C’est la première fois que les deux principaux pays producteurs décident conjointement d’un prix plancher, résultat direct de la déclaration d’Abidjan de mars 2018 où ils s’étaient engagés à harmoniser leur politique de commercialisation du cacao. Représentant près des 2/3 de la production mondiale de cacao, la Côte d’Ivoire et le Ghana veulent instaurer un rapport de force avec les industriels de la filière et ont annoncé l’inclusion dans les contrats d’exportation d’une clause de “différentiel de revenu de subsistance” de l’ordre de 400 dollars la tonne, qui entrera en vigueur si le cours mondial n’atteint pas les 2 600 dollars. Si les deux états respectent leur engagement d’octroyer 70% du prix mondial aux producteurs, le prix bord champ en Côte d’Ivoire devrait atteindre les 1 000 FCFA par kilo.
Cocoa-pec ?
Rapidement surnommé «cocoa-pec» par analogie avec l’OPEP établie par les pays producteurs de pétrole, le plan des deux voisins d’Afrique de l’Ouest semble profiter d’un contexte de marché favorable. La production a du mal à décoller ailleurs, alors que la demande ne cesse d’augmenter sur la plupart des continents . « A court-terme, la place prépondérante de l’Afrique de l’Ouest, et de la Côte d’Ivoire en premier lieu, ne devrait pas être menacée. L’ICCO prévoit en effet que la production devrait augmenter de 5% en Afrique d’ici l’horizon 2020 et rester pratiquement inchangée dans les Amériques, alors qu’elle devrait diminuer de 6% en Asie et en Océanie » (3).
Après un mois de discussions, tractations, les industriels ont finalement accepté le principe du paiement d’une prime de 400 dollars la tonne, et la suspension des ventes de fèves de cacao pour la campagne 2020-2021 a été levée.

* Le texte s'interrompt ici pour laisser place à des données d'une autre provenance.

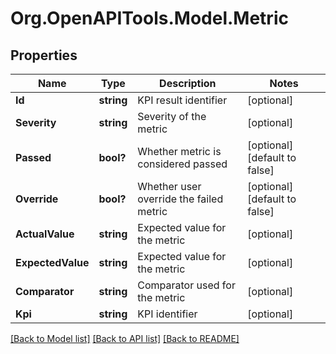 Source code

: # Org.OpenAPITools.Model.Metric
## Properties

Name | Type | Description | Notes
------------ | ------------- | ------------- | -------------
**Id** | **string** | KPI result identifier | [optional] 
**Severity** | **string** | Severity of the metric | [optional] 
**Passed** | **bool?** | Whether metric is considered passed | [optional] [default to false]
**Override** | **bool?** | Whether user override the failed metric | [optional] [default to false]
**ActualValue** | **string** | Expected value for the metric | [optional] 
**ExpectedValue** | **string** | Expected value for the metric | [optional] 
**Comparator** | **string** | Comparator used for the metric | [optional] 
**Kpi** | **string** | KPI identifier | [optional] 

[[Back to Model list]](../README.md#documentation-for-models) [[Back to API list]](../README.md#documentation-for-api-endpoints) [[Back to README]](../README.md)

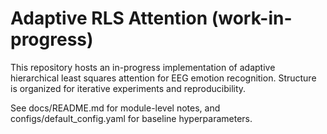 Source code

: # Adaptive RLS Attention (work-in-progress)

This repository hosts an in-progress implementation of adaptive hierarchical least squares attention for EEG emotion recognition. Structure is organized for iterative experiments and reproducibility.

See docs/README.md for module-level notes, and configs/default_config.yaml for baseline hyperparameters.
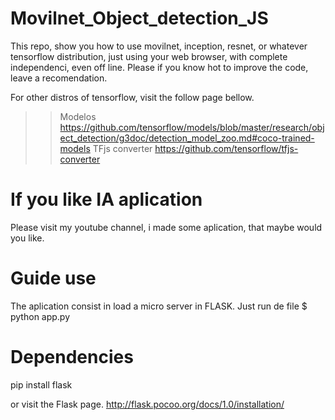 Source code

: # Movilnet_Object_detection_JS
This repo, show you how to use movilnet, inception, resnet, or whatever tensorflow distribution, just using your web browser, with complete independenci, even off line. Please if you know hot to improve the code, leave a recomendation. 

For other distros of tensorflow, visit the follow page bellow. 
>> Modelos
https://github.com/tensorflow/models/blob/master/research/object_detection/g3doc/detection_model_zoo.md#coco-trained-models
>> TFjs converter
https://github.com/tensorflow/tfjs-converter

# If you like IA aplication
Please visit my youtube channel, i made some aplication, that maybe would you like. 

# Guide use
The aplication consist in load a micro server in FLASK.
Just run de file
$ python app.py

# Dependencies
pip install flask

or visit the Flask page.
http://flask.pocoo.org/docs/1.0/installation/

Une plus grande transformation au niveau local
Toutefois, selon de nombreux observateurs dont François Ruf du Cirad (4), une augmentation des revenus des producteurs, des revenus des Etats ghanéens et ivoiriens, passe aussi par une plus grande transformation au niveau local (le broyage, mais pas seulement). Car comme le rappelle la Banque mondiale dans son rapport sur la Côte d’Ivoire : « La majorité des gains de la filière (presque 80 %) sont concentrés au niveau de la deuxième transformation (celle de la pâte de chocolat) et de la distribution des produits finis aux consommateurs – deux étapes où la Côte d’Ivoire ne joue pas encore de rôle important.(5) »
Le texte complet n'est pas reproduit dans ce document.